Report the count, and only the count, of lines in the records that include the word "facebook".

START Data for processing

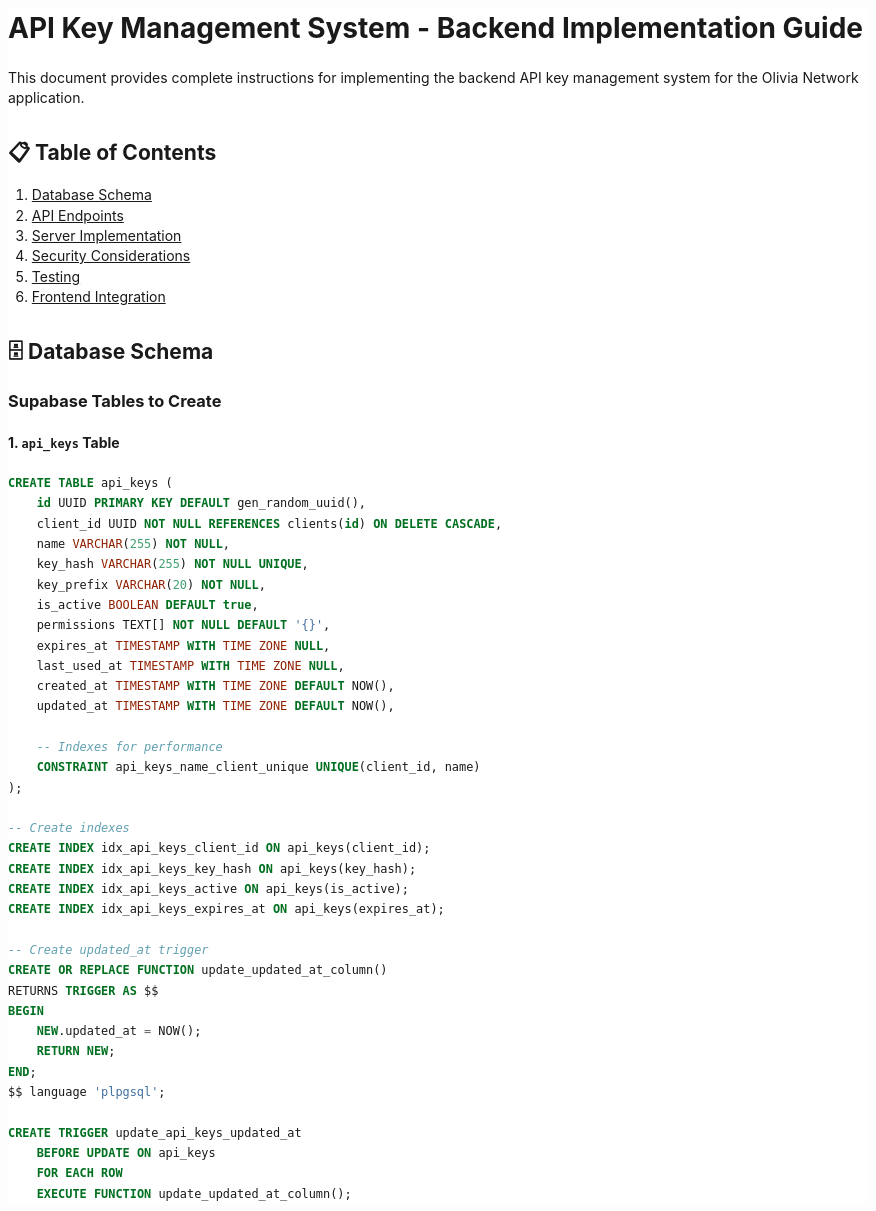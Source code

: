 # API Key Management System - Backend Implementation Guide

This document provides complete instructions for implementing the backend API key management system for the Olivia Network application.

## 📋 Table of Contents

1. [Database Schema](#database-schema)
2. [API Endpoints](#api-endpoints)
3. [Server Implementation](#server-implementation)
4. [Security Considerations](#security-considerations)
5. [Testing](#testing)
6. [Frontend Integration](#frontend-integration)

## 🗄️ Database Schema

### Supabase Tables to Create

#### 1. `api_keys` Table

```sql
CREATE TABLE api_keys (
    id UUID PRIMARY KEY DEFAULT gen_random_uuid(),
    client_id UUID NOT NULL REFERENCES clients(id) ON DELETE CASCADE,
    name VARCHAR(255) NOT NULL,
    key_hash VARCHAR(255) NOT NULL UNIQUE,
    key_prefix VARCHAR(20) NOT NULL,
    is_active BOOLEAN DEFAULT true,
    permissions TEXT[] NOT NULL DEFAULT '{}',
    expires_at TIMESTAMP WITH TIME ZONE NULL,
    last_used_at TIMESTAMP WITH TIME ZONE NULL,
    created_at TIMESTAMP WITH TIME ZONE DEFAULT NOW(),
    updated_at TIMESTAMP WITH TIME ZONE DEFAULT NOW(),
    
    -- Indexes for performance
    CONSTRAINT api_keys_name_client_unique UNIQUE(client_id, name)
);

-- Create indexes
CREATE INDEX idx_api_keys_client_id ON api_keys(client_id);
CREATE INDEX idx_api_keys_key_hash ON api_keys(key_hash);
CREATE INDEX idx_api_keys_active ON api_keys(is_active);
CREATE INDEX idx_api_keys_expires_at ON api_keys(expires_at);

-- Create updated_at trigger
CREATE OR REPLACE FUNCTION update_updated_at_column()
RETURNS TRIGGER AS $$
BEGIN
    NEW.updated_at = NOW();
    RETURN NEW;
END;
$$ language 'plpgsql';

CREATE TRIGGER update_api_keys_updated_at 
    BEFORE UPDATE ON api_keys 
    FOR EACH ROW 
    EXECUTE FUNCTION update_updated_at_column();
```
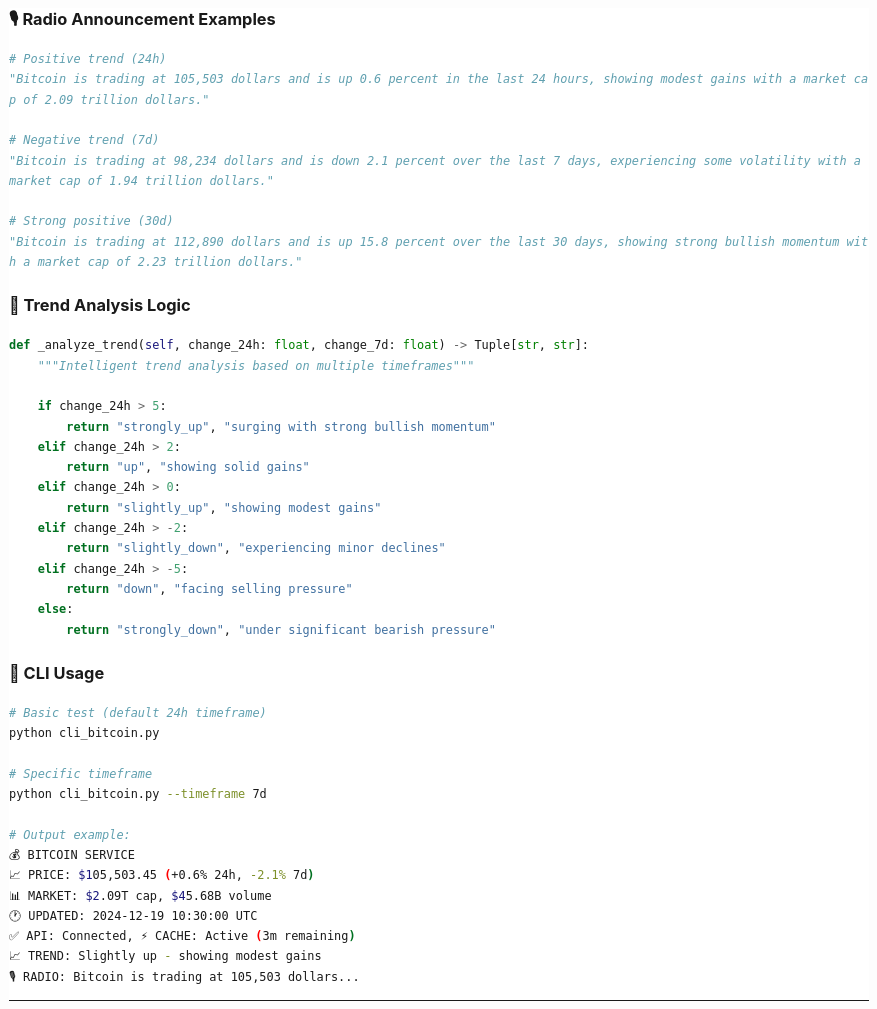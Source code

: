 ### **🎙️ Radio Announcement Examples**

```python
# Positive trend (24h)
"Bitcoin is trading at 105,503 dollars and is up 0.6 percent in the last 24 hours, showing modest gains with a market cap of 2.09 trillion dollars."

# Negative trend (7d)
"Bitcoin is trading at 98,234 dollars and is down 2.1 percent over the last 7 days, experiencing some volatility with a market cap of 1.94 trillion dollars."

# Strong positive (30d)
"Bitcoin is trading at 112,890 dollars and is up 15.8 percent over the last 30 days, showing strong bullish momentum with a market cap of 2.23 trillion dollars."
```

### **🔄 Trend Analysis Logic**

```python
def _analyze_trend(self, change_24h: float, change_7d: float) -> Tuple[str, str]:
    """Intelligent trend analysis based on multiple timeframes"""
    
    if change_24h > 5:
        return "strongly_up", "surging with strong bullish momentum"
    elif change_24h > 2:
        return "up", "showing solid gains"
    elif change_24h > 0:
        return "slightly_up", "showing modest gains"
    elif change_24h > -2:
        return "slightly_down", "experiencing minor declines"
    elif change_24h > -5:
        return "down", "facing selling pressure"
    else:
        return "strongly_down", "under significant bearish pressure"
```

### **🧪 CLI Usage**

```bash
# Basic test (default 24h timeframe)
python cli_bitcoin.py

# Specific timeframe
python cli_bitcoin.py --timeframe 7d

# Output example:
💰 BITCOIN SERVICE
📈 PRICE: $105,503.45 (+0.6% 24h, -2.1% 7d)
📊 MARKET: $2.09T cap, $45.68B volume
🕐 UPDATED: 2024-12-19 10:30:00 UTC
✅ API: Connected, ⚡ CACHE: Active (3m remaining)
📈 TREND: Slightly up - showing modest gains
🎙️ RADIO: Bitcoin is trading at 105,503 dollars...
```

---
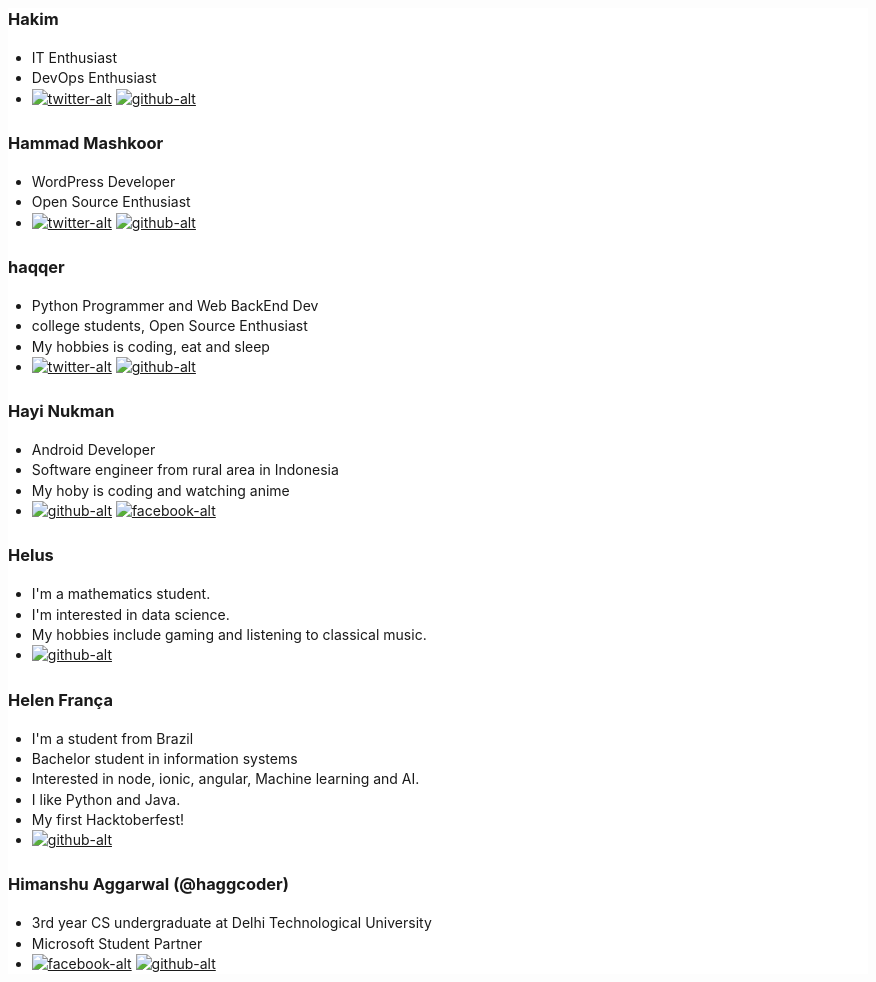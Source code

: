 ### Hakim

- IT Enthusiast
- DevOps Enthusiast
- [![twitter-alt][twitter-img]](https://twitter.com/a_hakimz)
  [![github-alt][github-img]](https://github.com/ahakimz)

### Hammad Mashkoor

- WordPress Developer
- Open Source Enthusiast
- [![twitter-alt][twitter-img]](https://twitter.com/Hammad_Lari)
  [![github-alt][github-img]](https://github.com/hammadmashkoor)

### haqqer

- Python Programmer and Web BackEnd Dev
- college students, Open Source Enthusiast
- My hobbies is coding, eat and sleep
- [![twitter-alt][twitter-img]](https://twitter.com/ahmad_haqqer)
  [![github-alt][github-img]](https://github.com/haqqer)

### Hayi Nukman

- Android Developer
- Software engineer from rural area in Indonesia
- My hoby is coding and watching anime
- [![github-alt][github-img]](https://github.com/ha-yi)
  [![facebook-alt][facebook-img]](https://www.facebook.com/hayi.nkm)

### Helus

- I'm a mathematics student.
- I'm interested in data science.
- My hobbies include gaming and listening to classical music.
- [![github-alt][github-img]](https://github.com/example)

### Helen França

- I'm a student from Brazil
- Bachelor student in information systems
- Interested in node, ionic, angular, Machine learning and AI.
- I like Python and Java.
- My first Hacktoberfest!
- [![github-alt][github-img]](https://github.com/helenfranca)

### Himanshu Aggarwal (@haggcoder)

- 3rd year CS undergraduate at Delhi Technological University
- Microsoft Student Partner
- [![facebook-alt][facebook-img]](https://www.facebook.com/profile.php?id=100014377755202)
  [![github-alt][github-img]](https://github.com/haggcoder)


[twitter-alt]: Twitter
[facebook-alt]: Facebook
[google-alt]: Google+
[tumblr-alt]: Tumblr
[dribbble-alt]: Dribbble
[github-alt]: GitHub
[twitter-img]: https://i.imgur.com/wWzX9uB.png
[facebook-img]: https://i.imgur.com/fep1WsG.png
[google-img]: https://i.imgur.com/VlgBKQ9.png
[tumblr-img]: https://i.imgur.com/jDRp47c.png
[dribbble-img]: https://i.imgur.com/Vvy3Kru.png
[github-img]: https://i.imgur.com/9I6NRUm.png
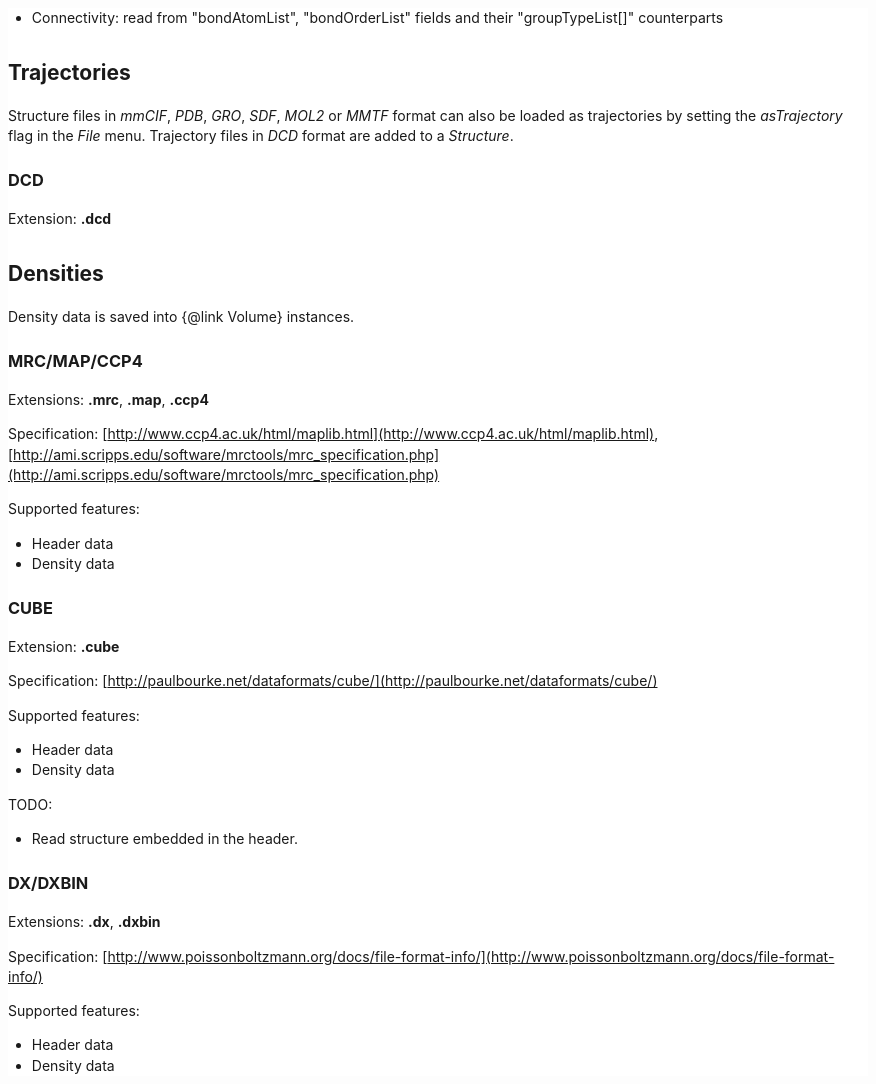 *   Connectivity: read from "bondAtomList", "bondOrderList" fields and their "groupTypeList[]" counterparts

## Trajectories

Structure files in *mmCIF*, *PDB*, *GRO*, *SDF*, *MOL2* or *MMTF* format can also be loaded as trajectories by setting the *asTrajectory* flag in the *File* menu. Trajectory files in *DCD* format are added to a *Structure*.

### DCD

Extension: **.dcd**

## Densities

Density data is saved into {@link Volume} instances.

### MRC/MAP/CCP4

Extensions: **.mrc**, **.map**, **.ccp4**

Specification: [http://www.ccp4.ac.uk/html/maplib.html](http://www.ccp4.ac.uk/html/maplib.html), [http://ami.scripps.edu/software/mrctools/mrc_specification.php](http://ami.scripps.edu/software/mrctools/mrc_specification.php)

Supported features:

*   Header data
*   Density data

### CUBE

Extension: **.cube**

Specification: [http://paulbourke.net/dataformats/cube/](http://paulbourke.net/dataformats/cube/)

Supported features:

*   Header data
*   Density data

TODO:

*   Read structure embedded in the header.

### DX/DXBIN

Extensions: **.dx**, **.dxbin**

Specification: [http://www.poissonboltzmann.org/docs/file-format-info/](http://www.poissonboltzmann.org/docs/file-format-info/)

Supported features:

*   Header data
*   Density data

END Data for processing

Solution for this task
4